TRIBUNAL DE JUSTIÇA DO ESTADO DO PIAUÍ
ÓRGÃO JULGADOR : 4ª Câmara Especializada Cível
APELAÇÃO CÍVEL (198) No 0806250-73.2022.8.18.0032
APELANTE: JOSE RAIMUNDO DE BRITO
Advogado(s) do reclamante: SILVANIRA HIPOLITO DA CONCEICAO CASTRO, FELIPE SOARES ALVES
APELADO: BANCO ITAU CONSIGNADO S/A
REPRESENTANTE: BANCO ITAU S/A
Advogado(s) do reclamado: ENY ANGE SOLEDADE BITTENCOURT DE ARAUJO
RELATOR(A): Desembargador JOÃO GABRIEL FURTADO BAPTISTA
EMENTA
EMENTA: APELAÇÃO CÍVEL. AÇÃO DE NULIDADE/INEXISTÊNCIA CONTRATUAL. CONTRATO DE EMPRÉSTIMO CONSIGNADO. PROVA DA CONTRATAÇÃO E DA LIBERAÇÃO DOS VALORES. VALIDADE DO NEGÓCIO. SENTENÇA DE IMPROCEDÊNCIA. MANUTENÇÃO. RECURSO CONHECIDO E IMPROVIDO.
1 - O negócio jurídico em vertente refere-se a refinanciamento de débito já existente junto à instituição financeira, decorrente do contrato originário , com liberação e depósito em favor da parte autora/apelante.
2 - Não há, portanto, quaisquer atos ilícitos praticados pelo banco réu/apelado, inexistindo dever de indenizar. Manutenção da sentença de improcedência da ação. Precedentes do TJPI.

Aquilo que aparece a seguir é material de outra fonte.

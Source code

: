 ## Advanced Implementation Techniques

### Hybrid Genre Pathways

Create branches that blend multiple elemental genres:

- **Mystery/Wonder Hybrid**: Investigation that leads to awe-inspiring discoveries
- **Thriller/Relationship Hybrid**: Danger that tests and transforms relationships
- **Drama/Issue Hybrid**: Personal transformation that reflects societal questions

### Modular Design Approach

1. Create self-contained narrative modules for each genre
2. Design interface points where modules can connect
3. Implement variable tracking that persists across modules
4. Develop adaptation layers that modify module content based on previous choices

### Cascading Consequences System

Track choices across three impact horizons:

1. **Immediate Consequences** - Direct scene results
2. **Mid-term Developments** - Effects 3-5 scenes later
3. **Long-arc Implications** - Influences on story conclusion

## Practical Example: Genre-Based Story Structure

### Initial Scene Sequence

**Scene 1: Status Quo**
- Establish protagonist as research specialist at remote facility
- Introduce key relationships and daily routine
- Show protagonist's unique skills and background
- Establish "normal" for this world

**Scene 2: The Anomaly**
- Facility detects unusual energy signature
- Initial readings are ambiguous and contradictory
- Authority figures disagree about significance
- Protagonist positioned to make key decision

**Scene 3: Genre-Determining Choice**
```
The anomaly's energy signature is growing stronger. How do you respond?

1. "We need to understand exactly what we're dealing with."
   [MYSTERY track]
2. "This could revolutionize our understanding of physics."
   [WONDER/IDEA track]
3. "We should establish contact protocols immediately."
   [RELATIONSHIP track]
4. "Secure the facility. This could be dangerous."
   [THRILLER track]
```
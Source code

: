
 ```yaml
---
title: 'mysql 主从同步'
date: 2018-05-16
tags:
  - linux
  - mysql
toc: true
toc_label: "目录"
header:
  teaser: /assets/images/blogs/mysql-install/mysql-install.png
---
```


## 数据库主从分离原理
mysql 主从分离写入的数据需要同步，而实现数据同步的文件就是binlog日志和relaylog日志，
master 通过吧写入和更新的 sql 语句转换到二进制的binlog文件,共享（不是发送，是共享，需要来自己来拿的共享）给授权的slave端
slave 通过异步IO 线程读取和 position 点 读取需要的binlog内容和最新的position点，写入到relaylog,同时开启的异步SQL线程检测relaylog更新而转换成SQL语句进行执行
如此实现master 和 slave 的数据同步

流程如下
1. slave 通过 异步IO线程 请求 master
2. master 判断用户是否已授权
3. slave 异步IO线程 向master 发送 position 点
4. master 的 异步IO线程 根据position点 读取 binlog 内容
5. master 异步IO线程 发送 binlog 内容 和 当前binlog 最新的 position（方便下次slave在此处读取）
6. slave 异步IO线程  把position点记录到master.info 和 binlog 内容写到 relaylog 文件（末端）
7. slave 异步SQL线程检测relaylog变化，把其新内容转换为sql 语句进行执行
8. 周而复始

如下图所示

3 - Recurso conhecido e improvido.
RELATÓRIO
APELAÇÃO CÍVEL (198) -0806250-73.2022.8.18.0032
Origem:
APELANTE: JOSE RAIMUNDO DE BRITO
Advogados do(a) APELANTE: FELIPE SOARES ALVES - PI21649-A, SILVANIRA HIPOLITO DA CONCEICAO CASTRO - PI10919-A
APELADO: BANCO ITAU CONSIGNADO S/A
REPRESENTANTE: BANCO ITAU S/A
Advogado do(a) APELADO: ENY ANGE SOLEDADE BITTENCOURT DE ARAUJO - BA29442-A
RELATOR(A): Desembargador JOÃO GABRIEL FURTADO BAPTISTA
Trata-se de APELAÇÃO CÍVEL interposta por José Raimundo de Brito contra sentença proferida pelo d. juízo de 1º grau, nos autos da AÇÃO DECLARATÓRIA DE NULIDADE CONTRATUAL C/C INDENIZAÇÃO POR DANOS MORAIS, MATERIAIS C/C EXIBIÇÃO DE DOCUMENTOS (proc. nº 0806250-73.2022.8.18.0032), movida pela parte ora apelante em face do PARANÁ ITAÚ CONSIGNADO S/A, ora apelado.
Na sentença (Num. 12544145), o d. juízo de 1º grau julgou os pedidos improcedentes, nos termos do artigo 487, inciso I do CPC.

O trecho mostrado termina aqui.